Nowadays, anyone’s normal reaction would be to jump on Google, enter the term IVR or IVR system, and peruse both the paid and organic results to find IVR companies operating in the space. You are able access relevant websites, find information about system functionality, request quotes and additional info and find case studies detailing how the product operates. This is all possible via a couple mouse clicks.
Think back to a time before we searched for products on the web. To an era when it wasn’t possible to immediately hop on Google and view results for the top IVR companies. Typically, engaging in this type of research (without access to search engines) would have resulted in you contacting a channel partner (or reseller) operating locally or regionally to inquire about hardware and services.
Prior to the rise of Google, technology companies would sell communication or information systems through resellers, who would then sell it to end user. The technology company was almost exclusively focused on building a product that would then be sold to a channel partner (and very rarely dealt directly with end users).

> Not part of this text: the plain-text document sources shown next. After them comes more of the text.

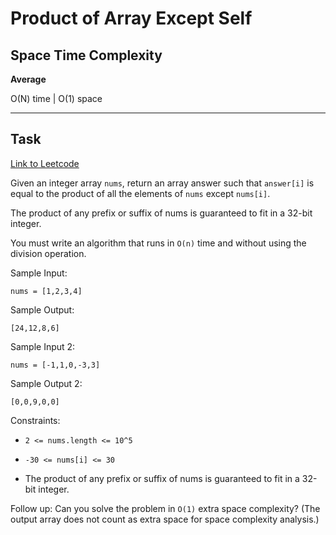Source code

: # Product of Array Except Self

## Space Time Complexity

**Average**

O(N) time | O(1) space

---

## Task

[Link to Leetcode](https://leetcode.com/problems/product-of-array-except-self/)

Given an integer array `nums`, return an array answer such that `answer[i]` is equal to the product of all the elements of `nums` except `nums[i]`.

The product of any prefix or suffix of nums is guaranteed to fit in a 32-bit integer.

You must write an algorithm that runs in `O(n)` time and without using the division operation.

Sample Input:

```
nums = [1,2,3,4]
```

Sample Output:

```
[24,12,8,6]
```

Sample Input 2:

```
nums = [-1,1,0,-3,3]
```

Sample Output 2:

```
[0,0,9,0,0]
```

Constraints:

- `2 <= nums.length <= 10^5`

- `-30 <= nums[i] <= 30`

- The product of any prefix or suffix of nums is guaranteed to fit in a 32-bit integer.

Follow up: Can you solve the problem in `O(1)` extra space complexity? (The output array does not count as extra space for space complexity analysis.)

Why was this the normal sales process? Because the manufacturer was primarily focused on research and development, while the channel parter was more concerned with marketing the goods and services to end users in their territories. This type of partnership was quite advantageous in the days before Google Search dominated all types of purchasing and ‘the cloud’ was an omnipresent fixture in the technology realm.
Software and tech companies were producing a piece of hardware or software that would be deployed and maintained on-site. The technology would be sold and installed by the reseller. In this way, the software producer-channel partner relationship was productive and profitable for manufacturer, vendor and eventual consumer. Each company in the process was clear on the deliverables being offered. This all changed with the rise of ‘the cloud’.

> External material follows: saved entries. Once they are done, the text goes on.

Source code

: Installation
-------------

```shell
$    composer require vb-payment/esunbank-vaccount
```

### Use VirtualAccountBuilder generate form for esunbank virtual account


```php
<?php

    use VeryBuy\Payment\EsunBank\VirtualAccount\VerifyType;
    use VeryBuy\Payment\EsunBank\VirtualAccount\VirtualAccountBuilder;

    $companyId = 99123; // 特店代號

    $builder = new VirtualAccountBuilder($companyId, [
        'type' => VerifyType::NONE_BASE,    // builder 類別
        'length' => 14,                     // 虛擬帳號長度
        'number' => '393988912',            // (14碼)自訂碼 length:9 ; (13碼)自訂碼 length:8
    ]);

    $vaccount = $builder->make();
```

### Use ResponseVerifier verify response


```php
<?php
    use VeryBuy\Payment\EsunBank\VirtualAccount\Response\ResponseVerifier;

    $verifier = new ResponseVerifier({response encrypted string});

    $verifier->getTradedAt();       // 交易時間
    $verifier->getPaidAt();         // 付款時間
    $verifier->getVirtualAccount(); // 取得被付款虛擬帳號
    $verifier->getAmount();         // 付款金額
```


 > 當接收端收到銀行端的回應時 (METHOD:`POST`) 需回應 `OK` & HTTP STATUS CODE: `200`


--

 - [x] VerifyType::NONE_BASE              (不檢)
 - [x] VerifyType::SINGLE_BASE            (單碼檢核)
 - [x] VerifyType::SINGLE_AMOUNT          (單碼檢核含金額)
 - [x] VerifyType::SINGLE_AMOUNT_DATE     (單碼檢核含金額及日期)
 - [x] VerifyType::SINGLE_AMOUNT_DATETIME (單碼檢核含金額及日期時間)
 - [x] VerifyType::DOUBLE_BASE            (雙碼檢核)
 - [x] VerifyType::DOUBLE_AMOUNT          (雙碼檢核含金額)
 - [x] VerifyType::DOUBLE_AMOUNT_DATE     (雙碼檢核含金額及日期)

An article by Jim Burton featured in NoJitter explores the evolving relationship between software companies, channel partners, and end users in an era where consumers procure their information and communication systems via Google and deploy their technology in ‘the cloud’. Burton seeks to understand the evolution of the technology procurement process, and how this has impacted and will continue to impact channel partners.
Per Burton “There used to be separate channels for phone systems, computer systems and data networks. Today, the channel vendors have to be adept in all these disciplines, as well as general business application solutions.”
Burton’s ultimate conclusion is that resellers must change their entire business model to accommodate the new realities of technology deployment in the cloud: “the reality is that the UC channel needs to change how they do business at almost every level.”